What a month it has been. When March started, the world was as normal as it usually is. But now as the month ends tomorrow, what a different world! Much of the world, including where I’m writing, is in lockdown. Not able to go out except for essential items, schedules postponed or cancelled. In our situation, travel and work involving six nations in the next six months all cancelled, with many more Zoom and Skype meetings from home.
We are trying to find a clearing, as this beautiful poem expresses that is with this post.(Thanks Tonya S. for alerting me to it). A clearing to pause, to trust, to wait. A place where we can be changed first, to help in whatever small way to help change the world. Last week in this blog I wrote about three words that start with this clearing to pause: pause, reset and shift. See Pause, Reset, Shift in 2020
There are shifts coming that will change our lives, our nations, our earth. It appears more and more each day that these shifts will not be small, but large and perhaps even overwhelming. As I wrote in my last post, some jobs will sadly not come back, some losses will be permanent. But the seeds of a new world will also be there as well.
As hard as it is for most of us, we need to embrace uncertainty right now. Last night the US President announced an extension of guidelines for ‘social distancing’ for another month until the end of April. This extends the incredible economic hardship for many, but hopefully also will save lives. Other nations like India and South Africa are in the first week of a three week shut down, with increasing hardship for millions. In India, it was reported today that more people are on the move in migration back to villages and towns (often by foot as trains, flights and even many buses are not operating) than any time since the partition of 1947.
Today I read a post by a trusted counselor and writer, Father Richard Rohr, written last week. It includes a section of writing by Dr. Barbara Holmes, another writer I love.
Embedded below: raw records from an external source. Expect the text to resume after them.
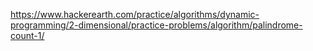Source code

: https://www.hackerearth.com/practice/algorithms/dynamic-programming/2-dimensional/practice-problems/algorithm/palindrome-count-1/
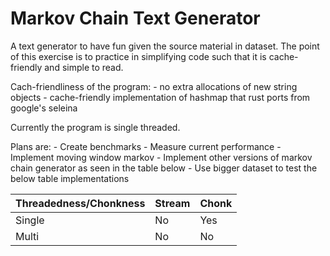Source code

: # Markov Chain Text Generator
A text generator to have fun given the source material in dataset.
The point of this exercise is to practice in simplifying code such that it is cache-friendly and simple to read.

Cach-friendliness of the program:
    - no extra allocations of new string objects
    - cache-friendly implementation of hashmap that rust ports from google's seleina

Currently the program is single threaded.

Plans are:
    - Create benchmarks
    - Measure current performance
    - Implement moving window markov
    - Implement other versions of markov chain generator as seen in the table below
    - Use bigger dataset to test the below table implementations

|Threadedness/Chonkness| Stream| Chonk|
|----------------------|-------|------|
|Single                | No    | Yes  |
|Multi                 | No    | No   |
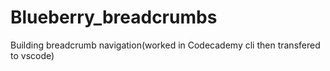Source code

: # Blueberry_breadcrumbs
 Building breadcrumb navigation(worked in Codecademy cli then transfered to vscode)
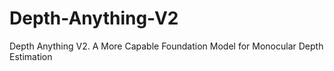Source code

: # Depth-Anything-V2
Depth Anything V2. A More Capable Foundation Model for Monocular Depth Estimation
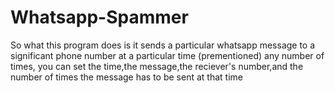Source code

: # Whatsapp-Spammer
So what this program does is it sends a particular whatsapp message to a significant phone  number at a particular time (prementioned) any number of times, you can set the time,the message,the reciever's number,and the number of times the message has to be sent at that time
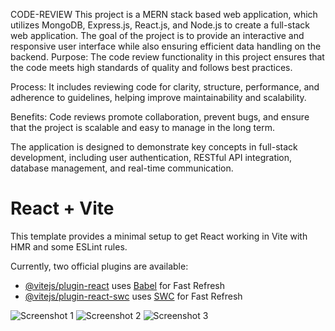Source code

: CODE-REVIEW
This project is a MERN stack based web application, which utilizes MongoDB, Express.js, React.js, and Node.js to create a full-stack web application. The goal of the project is to provide an interactive and responsive user interface while also ensuring efficient data handling on the backend.
Purpose: The code review functionality in this project ensures that the code meets high standards of quality and follows best practices.

Process: It includes reviewing code for clarity, structure, performance, and adherence to guidelines, helping improve maintainability and scalability.

Benefits: Code reviews promote collaboration, prevent bugs, and ensure that the project is scalable and easy to manage in the long term.

The application is designed to demonstrate key concepts in full-stack development, including user authentication, RESTful API integration, database management, and real-time communication.

# React + Vite

This template provides a minimal setup to get React working in Vite with HMR and some ESLint rules.




Currently, two official plugins are available:


- [@vitejs/plugin-react](https://github.com/vitejs/vite-plugin-react/blob/main/packages/plugin-react/README.md) uses [Babel](https://babeljs.io/) for Fast Refresh
- [@vitejs/plugin-react-swc](https://github.com/vitejs/vite-plugin-react-swc) uses [SWC](https://swc.rs/) for Fast Refresh



![Screenshot 1](screenshots/1.png)
![Screenshot 2](screenshots/2.png)
![Screenshot 3](screenshots/3.png)
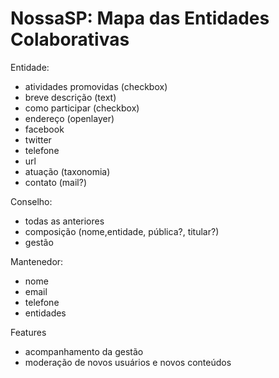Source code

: NossaSP: Mapa das Entidades Colaborativas
====================================

Entidade:
* atividades promovidas (checkbox)
* breve descrição (text)
* como participar (checkbox)
* endereço (openlayer)
* facebook
* twitter
* telefone
* url
* atuação (taxonomia)
* contato (mail?)

Conselho:
* todas as anteriores
* composição (nome,entidade, pública?, titular?)
* gestão

Mantenedor:
* nome
* email
* telefone
* entidades

Features
* acompanhamento da gestão
* moderação de novos usuários e novos conteúdos
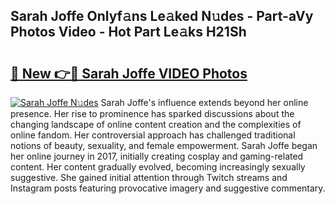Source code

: ## Sarah Joffe Onlyf𝚊ns Le𝚊ked N𝚞des - Part-aVy Photos Video - Hot Part Le𝚊ks H21Sh

# <h2><a href="http://ac32428.deff.icu/?id=Sarah+Joffe">🔗 New 👉🔴 Sarah Joffe VIDEO Photos</a></h2>

[![Sarah Joffe N𝚞des](https://i.imgur.com/rIISA9y.gif)](http://ac32428.deff.icu/?id=Sarah+Joffe)
Sarah Joffe's influence extends beyond her online presence. Her rise to prominence has sparked discussions about the changing landscape of online content creation and the complexities of online fandom. Her controversial approach has challenged traditional notions of beauty, sexuality, and female empowerment. Sarah Joffe began her online journey in 2017, initially creating cosplay and gaming-related content. Her content gradually evolved, becoming increasingly sexually suggestive. She gained initial attention through Twitch streams and Instagram posts featuring provocative imagery and suggestive commentary.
I love the emphasis of not only what this crisis is doing to us as individuals, but to our communities and nations. Lots to ponder below:
The curtailing of individual freedom to live, move, and work may be a new experience for some of us—but is familiar to communities who have suffered from oppression for centuries. By necessity, they have developed ways of coping with fear and uncertainty on an individual and communal level. During the CONSPIRE 2018 conference, Living School faculty member Dr. Barbara Holmes shared some of her experience working with the path of descent.
During crisis, individuals put to sleep the light of rationality, and descend during dark nights of the soul. As William Shannon puts it, “We darken and blind the exterior self and awaken to the inner self as we grow closer to God.”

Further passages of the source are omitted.